Stored records
◆ ◆ ◆

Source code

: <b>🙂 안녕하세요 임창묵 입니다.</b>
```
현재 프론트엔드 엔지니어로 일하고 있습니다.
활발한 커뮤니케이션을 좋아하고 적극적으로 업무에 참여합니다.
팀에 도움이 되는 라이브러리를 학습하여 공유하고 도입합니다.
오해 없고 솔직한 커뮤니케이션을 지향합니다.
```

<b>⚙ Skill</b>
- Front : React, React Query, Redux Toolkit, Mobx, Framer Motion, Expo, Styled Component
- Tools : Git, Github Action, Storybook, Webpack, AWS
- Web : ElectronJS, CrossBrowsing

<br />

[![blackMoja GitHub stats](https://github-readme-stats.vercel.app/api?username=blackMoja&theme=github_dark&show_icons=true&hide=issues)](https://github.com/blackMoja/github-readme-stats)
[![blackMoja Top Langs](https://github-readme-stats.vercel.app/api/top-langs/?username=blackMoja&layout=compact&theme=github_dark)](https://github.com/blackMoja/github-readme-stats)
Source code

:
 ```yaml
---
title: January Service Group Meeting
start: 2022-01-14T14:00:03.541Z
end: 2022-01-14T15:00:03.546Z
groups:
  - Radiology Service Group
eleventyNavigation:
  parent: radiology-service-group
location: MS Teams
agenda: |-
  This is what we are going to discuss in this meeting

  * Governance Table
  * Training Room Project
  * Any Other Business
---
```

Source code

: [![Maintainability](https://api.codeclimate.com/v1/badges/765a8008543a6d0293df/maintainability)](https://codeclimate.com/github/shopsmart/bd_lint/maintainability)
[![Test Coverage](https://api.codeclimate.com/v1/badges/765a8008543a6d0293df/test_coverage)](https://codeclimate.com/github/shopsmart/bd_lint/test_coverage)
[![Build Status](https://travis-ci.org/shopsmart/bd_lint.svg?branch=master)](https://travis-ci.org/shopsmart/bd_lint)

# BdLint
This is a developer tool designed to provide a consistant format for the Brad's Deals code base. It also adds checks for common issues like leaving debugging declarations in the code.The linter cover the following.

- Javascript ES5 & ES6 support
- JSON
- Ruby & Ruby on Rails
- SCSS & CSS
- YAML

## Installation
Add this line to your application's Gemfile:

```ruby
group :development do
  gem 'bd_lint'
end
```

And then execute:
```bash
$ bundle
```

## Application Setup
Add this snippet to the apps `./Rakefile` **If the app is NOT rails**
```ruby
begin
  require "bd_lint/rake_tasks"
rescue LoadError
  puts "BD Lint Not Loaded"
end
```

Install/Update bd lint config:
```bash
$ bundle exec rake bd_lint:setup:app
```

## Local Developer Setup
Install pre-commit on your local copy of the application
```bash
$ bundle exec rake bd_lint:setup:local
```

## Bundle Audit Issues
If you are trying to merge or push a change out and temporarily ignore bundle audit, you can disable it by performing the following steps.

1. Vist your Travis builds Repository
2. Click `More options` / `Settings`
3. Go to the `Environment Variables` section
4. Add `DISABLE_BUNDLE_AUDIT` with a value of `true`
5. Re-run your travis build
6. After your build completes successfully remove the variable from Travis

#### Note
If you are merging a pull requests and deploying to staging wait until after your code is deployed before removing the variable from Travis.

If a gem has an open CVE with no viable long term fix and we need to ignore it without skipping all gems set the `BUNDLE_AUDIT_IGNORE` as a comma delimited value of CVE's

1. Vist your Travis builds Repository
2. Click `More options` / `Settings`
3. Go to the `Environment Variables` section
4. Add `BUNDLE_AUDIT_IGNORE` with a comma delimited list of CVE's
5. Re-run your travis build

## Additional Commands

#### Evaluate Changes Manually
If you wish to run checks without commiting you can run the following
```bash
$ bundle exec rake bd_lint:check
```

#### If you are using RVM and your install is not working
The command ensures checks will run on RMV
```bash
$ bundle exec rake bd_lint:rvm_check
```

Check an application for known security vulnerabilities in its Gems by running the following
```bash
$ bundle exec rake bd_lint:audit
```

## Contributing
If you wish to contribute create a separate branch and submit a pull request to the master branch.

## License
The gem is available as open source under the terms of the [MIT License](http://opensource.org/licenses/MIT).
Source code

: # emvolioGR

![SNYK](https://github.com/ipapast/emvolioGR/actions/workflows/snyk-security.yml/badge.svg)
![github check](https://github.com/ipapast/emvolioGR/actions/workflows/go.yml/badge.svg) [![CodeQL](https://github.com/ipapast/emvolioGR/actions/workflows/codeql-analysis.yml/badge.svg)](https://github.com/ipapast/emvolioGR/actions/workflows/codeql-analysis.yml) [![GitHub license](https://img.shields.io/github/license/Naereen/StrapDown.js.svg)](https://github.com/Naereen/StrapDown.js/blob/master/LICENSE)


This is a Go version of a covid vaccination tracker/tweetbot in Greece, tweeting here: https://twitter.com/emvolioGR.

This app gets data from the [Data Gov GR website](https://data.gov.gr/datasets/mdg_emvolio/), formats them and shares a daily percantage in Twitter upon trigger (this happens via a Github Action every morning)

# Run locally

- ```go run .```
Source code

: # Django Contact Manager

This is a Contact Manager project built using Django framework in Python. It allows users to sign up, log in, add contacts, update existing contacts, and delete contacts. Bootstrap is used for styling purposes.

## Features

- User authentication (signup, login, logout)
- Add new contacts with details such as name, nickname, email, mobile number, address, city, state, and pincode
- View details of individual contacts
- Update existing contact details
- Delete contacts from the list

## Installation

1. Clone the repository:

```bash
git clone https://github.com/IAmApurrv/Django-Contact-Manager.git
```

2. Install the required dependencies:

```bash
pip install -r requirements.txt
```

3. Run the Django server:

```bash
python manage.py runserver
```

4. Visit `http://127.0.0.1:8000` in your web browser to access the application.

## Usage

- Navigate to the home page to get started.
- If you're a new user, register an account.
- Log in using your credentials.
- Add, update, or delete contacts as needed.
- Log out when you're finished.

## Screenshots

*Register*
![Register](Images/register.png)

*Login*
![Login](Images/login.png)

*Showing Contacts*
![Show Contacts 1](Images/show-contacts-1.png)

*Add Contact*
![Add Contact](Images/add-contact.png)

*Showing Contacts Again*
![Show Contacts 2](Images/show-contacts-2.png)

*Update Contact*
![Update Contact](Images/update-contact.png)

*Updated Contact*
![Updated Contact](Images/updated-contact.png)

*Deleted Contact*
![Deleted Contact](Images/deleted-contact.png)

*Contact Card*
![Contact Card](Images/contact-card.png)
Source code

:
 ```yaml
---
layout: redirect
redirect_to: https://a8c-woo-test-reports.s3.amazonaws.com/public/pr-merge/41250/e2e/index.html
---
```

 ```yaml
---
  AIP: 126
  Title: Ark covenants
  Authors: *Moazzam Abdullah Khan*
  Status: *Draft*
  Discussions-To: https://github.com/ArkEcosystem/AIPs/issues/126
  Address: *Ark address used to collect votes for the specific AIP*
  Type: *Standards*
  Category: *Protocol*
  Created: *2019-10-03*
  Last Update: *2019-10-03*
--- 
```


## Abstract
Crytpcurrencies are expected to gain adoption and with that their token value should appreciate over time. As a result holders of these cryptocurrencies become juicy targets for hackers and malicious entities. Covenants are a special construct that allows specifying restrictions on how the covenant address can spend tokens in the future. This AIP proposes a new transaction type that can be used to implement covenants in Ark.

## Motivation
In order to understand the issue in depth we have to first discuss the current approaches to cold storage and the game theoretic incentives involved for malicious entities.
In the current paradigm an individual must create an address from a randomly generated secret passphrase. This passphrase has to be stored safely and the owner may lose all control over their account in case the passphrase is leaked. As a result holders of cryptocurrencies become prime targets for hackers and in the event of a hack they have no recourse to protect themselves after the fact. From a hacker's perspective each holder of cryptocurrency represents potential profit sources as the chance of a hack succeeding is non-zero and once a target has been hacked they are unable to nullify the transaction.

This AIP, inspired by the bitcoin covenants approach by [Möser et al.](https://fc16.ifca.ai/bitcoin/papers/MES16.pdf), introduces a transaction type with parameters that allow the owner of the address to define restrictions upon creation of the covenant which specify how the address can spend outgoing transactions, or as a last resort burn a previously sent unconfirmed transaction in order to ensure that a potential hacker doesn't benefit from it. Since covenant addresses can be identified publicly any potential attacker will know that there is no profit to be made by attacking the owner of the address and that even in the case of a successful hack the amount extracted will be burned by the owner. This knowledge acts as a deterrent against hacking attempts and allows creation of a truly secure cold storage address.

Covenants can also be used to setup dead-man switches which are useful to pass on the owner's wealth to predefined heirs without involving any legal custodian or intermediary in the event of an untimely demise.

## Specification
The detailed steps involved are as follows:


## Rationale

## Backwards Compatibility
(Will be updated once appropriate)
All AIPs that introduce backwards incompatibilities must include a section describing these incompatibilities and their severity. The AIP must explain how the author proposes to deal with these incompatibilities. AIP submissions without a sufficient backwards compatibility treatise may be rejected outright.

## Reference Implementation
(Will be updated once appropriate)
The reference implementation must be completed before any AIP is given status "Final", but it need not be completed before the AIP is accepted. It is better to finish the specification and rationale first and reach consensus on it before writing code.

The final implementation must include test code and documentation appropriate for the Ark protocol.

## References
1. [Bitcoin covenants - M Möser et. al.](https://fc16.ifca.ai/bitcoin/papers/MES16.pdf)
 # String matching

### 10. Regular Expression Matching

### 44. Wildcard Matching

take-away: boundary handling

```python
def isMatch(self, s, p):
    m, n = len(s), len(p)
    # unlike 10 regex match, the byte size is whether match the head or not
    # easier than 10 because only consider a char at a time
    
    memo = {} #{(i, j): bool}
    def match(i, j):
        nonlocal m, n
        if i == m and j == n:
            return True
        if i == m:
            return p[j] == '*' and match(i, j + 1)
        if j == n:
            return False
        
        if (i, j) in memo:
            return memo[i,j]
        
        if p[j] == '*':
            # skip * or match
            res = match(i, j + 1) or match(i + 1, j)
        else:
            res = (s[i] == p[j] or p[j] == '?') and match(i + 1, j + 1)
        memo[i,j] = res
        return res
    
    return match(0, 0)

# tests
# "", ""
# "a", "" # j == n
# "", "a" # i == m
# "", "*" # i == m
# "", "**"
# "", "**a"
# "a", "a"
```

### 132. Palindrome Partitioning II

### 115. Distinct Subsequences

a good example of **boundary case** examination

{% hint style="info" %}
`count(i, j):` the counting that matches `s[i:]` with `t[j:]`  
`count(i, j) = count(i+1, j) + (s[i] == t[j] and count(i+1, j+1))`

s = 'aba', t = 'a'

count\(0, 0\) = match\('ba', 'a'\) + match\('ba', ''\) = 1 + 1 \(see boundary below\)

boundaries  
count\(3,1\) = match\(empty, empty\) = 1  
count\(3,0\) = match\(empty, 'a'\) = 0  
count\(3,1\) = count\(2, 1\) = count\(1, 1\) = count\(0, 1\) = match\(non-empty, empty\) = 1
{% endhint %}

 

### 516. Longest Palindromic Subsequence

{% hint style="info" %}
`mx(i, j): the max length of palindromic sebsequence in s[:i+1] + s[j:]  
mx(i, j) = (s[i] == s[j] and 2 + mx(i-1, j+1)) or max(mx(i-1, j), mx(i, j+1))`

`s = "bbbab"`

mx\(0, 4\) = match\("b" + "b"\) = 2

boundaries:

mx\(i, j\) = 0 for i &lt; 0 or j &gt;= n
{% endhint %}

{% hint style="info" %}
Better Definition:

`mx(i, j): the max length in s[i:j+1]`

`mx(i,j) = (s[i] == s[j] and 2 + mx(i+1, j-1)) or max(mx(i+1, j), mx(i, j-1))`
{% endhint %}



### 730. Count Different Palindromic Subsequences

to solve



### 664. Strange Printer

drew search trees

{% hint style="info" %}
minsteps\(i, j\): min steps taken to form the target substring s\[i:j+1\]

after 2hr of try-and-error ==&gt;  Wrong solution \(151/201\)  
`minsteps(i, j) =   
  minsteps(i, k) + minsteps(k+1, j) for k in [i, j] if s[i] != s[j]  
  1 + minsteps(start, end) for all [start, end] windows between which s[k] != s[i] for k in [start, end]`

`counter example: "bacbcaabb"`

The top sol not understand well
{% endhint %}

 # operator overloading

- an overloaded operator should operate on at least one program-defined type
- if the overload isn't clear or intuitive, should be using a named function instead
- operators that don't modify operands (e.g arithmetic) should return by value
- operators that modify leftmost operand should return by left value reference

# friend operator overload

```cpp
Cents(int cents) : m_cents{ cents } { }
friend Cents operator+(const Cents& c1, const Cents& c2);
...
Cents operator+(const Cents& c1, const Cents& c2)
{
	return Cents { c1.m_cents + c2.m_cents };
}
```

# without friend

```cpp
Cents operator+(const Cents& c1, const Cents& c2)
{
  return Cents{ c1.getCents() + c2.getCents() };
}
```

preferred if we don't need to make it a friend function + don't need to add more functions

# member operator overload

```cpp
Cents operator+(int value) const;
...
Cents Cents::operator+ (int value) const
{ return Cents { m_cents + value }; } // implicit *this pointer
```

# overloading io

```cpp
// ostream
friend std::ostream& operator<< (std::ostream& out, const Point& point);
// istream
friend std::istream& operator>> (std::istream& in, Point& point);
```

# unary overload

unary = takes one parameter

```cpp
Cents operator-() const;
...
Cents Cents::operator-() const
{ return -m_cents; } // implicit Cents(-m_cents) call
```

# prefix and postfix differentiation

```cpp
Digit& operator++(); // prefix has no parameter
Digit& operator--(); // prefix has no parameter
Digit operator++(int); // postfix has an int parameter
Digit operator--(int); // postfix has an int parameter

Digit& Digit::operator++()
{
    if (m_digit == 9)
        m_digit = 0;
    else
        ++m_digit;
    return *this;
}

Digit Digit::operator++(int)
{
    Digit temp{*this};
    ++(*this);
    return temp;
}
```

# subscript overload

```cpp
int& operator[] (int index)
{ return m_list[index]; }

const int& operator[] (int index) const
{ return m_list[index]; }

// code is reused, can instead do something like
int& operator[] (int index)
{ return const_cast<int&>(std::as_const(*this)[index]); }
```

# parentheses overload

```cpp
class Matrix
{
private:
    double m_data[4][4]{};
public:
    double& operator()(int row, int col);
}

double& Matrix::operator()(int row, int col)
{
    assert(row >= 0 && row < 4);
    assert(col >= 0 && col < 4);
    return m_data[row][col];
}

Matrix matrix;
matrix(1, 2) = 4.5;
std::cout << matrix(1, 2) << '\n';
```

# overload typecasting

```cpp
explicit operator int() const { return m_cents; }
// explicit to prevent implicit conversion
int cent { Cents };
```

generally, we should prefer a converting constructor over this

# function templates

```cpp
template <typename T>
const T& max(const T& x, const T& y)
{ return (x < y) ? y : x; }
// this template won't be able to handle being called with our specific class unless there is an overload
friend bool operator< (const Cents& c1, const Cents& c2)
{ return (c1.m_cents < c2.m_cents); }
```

◆ ◆ ◆

EXERCISE BRIEF
Whenever a line includes the word "ostream", pull it out of the entries.

ANSWER BOX
// ostream
friend std::ostream& operator<< (std::ostream& out, const Point& point);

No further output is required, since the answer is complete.